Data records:
● ● ● ● ● ● ●

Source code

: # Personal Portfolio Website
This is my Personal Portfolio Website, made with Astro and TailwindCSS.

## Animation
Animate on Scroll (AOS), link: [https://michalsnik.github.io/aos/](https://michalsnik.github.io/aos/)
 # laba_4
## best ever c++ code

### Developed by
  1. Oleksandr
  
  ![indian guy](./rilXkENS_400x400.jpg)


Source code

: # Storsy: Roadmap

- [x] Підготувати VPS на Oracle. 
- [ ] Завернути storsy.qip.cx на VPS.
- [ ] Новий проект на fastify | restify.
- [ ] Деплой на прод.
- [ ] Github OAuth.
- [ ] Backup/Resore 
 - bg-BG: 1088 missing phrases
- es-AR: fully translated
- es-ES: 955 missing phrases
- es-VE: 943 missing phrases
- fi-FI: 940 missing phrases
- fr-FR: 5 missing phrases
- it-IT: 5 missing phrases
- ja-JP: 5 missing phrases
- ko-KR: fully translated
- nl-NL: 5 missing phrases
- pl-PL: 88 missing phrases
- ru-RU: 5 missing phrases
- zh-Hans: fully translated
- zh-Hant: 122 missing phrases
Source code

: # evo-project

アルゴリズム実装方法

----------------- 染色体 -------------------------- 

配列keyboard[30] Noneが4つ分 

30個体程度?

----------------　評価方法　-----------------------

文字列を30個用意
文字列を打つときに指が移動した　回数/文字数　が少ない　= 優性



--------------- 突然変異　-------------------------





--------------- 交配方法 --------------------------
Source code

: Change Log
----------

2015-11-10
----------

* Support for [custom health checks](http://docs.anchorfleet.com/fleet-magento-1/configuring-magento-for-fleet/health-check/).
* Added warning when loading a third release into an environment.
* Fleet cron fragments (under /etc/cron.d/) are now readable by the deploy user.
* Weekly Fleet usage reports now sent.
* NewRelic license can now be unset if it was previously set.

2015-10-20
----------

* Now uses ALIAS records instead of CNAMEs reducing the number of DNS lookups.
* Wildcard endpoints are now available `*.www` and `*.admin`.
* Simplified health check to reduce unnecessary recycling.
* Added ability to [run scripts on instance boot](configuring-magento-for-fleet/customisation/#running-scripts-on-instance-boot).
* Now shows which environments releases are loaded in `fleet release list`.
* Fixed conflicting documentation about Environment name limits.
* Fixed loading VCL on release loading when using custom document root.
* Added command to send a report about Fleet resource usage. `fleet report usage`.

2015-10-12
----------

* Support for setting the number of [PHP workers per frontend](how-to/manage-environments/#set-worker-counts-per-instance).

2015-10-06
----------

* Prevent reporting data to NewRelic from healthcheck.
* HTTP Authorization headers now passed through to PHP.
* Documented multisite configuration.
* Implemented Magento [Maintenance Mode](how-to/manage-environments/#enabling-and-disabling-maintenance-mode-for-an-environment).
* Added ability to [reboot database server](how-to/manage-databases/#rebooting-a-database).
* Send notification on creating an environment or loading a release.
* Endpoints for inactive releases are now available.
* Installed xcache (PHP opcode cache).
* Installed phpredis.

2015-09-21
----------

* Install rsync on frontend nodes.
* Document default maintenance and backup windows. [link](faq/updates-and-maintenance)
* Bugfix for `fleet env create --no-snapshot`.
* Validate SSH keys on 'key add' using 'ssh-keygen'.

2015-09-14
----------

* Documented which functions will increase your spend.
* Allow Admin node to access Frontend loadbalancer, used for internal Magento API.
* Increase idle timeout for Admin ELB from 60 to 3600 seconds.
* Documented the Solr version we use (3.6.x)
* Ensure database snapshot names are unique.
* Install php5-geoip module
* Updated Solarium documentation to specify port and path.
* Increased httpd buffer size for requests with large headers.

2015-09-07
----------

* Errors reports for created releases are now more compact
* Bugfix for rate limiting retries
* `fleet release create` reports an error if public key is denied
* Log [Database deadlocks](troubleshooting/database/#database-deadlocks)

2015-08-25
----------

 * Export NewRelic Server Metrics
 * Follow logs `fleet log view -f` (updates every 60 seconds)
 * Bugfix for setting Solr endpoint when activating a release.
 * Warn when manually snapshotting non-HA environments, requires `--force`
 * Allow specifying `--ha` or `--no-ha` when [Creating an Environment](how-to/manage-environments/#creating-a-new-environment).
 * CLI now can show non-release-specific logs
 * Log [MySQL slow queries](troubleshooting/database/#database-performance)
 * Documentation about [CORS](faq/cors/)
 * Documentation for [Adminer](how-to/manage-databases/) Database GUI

● ● ● ● ● ● ●

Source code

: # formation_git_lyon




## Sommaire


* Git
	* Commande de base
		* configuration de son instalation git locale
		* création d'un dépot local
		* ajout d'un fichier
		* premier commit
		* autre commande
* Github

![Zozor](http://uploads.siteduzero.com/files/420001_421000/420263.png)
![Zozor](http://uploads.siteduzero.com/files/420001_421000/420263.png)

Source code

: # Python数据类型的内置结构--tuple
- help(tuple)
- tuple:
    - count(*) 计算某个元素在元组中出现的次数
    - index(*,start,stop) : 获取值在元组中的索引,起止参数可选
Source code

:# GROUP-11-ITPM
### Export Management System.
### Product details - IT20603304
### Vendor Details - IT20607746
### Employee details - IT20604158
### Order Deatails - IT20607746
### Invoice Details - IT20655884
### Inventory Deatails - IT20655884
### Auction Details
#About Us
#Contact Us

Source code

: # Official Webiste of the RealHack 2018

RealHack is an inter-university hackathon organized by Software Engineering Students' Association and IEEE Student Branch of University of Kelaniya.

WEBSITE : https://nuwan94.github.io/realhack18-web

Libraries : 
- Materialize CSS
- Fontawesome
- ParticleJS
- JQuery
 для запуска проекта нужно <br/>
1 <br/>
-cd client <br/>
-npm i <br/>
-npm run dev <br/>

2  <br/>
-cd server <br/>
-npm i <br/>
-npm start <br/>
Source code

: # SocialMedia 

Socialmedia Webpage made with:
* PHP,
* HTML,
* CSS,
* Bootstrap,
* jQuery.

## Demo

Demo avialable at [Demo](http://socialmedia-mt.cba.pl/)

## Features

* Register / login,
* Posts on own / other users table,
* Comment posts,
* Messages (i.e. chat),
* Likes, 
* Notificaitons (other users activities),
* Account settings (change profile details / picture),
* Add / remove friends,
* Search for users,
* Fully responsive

● ● ● ● ● ● ●

- **WHAT IS NEEDED**
Tally the lines above that include the word "Installed"; answer with the total only.

- **SOLUTION**
2